Belgian engineering company

Gantrex Group is an engineering company specializing in crane rail systems and rail fastening technologies. It is headquartered in Nivelles, Belgium.

== Overview ==
Gantrex was founded under the name ‘Gantry Railing Continental’ in 1971 in Belgium by the Haegelsteen Family. In 2015, the majority of Gantrex shares were bought by Argos Wityu, a French investment fund. In February 2022, Gantrex Group signed a Share Purchase Agreement to acquire 100 percent of the shares of Bravo Silva Consultoria Tecnica S.L (ABS Consultor) in Spain. In February 2024, the Gantrex Group acquired Liftcom, a Dutch Port Crane Services company, focusing on inspecting, maintaining, repairing, and moving of new and operational port equipment.

Gantrex Group develops and produces crane rail systems and provides Port Crane Services. Also, the company offers a broad spectrum of products like steel supports, rubber products, and cable protection systems, and crane parts. Gantrex has filed over 100 global patents, including the RailLok system which uses rubber elements for the mounting of rails, reducing wear of girders.

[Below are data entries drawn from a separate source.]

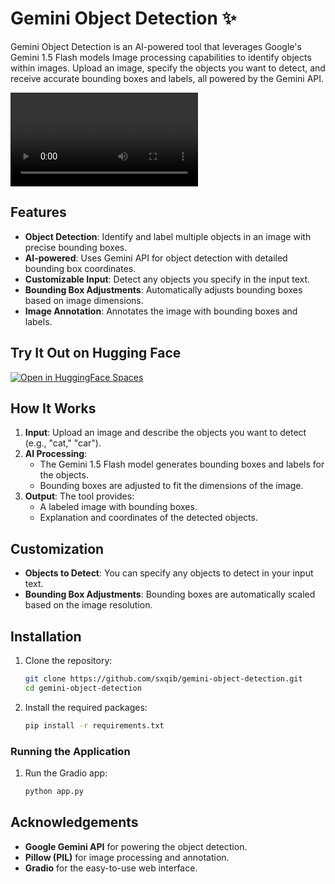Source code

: # Gemini Object Detection ✨

Gemini Object Detection is an AI-powered tool that leverages Google's Gemini 1.5 Flash models Image processing capabilities to identify objects within images. Upload an image, specify the objects you want to detect, and receive accurate bounding boxes and labels, all powered by the Gemini API.

![Object Detection](https://raw.githubusercontent.com/sxqib/gemini-object-detection/main/demo.mp4)

## Features

- **Object Detection**: Identify and label multiple objects in an image with precise bounding boxes.
- **AI-powered**: Uses Gemini API for object detection with detailed bounding box coordinates.
- **Customizable Input**: Detect any objects you specify in the input text.
- **Bounding Box Adjustments**: Automatically adjusts bounding boxes based on image dimensions.
- **Image Annotation**: Annotates the image with bounding boxes and labels.

## Try It Out on Hugging Face
[![Open in HuggingFace Spaces](https://img.shields.io/badge/%F0%9F%A4%97%20Hugging%20Face-Spaces-blue)](https://huggingface.co/spaces/saq1b/gemini-object-detection)

## How It Works

1. **Input**: Upload an image and describe the objects you want to detect (e.g., "cat," "car").
2. **AI Processing**:
   - The Gemini 1.5 Flash model generates bounding boxes and labels for the objects.
   - Bounding boxes are adjusted to fit the dimensions of the image.
3. **Output**: The tool provides:
   - A labeled image with bounding boxes.
   - Explanation and coordinates of the detected objects.

## Customization

- **Objects to Detect**: You can specify any objects to detect in your input text.
- **Bounding Box Adjustments**: Bounding boxes are automatically scaled based on the image resolution.

## Installation

1. Clone the repository:
   ```bash
   git clone https://github.com/sxqib/gemini-object-detection.git
   cd gemini-object-detection
   ```

2. Install the required packages:
   ```bash
   pip install -r requirements.txt
   ```

### Running the Application

1. Run the Gradio app:
   ```bash
   python app.py
   ```

## Acknowledgements

- **Google Gemini API** for powering the object detection.
- **Pillow (PIL)** for image processing and annotation.
- **Gradio** for the easy-to-use web interface.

Gantrex Group focuses on the global port industry, supplying materials for overhead and ground track fastening systems for DP World, PSA International, and APM Terminals.

Gantrex Group works in the steel and aluminum industry, with customers like Tata Steel and ArcelorMittal. Gantrex also specializes in lightweight industrial rail systems for the automated warehousing sector, having designed and implemented aluminum rail solutions for Pfizer, Coca-Cola, Ikea, BMW, and DHL.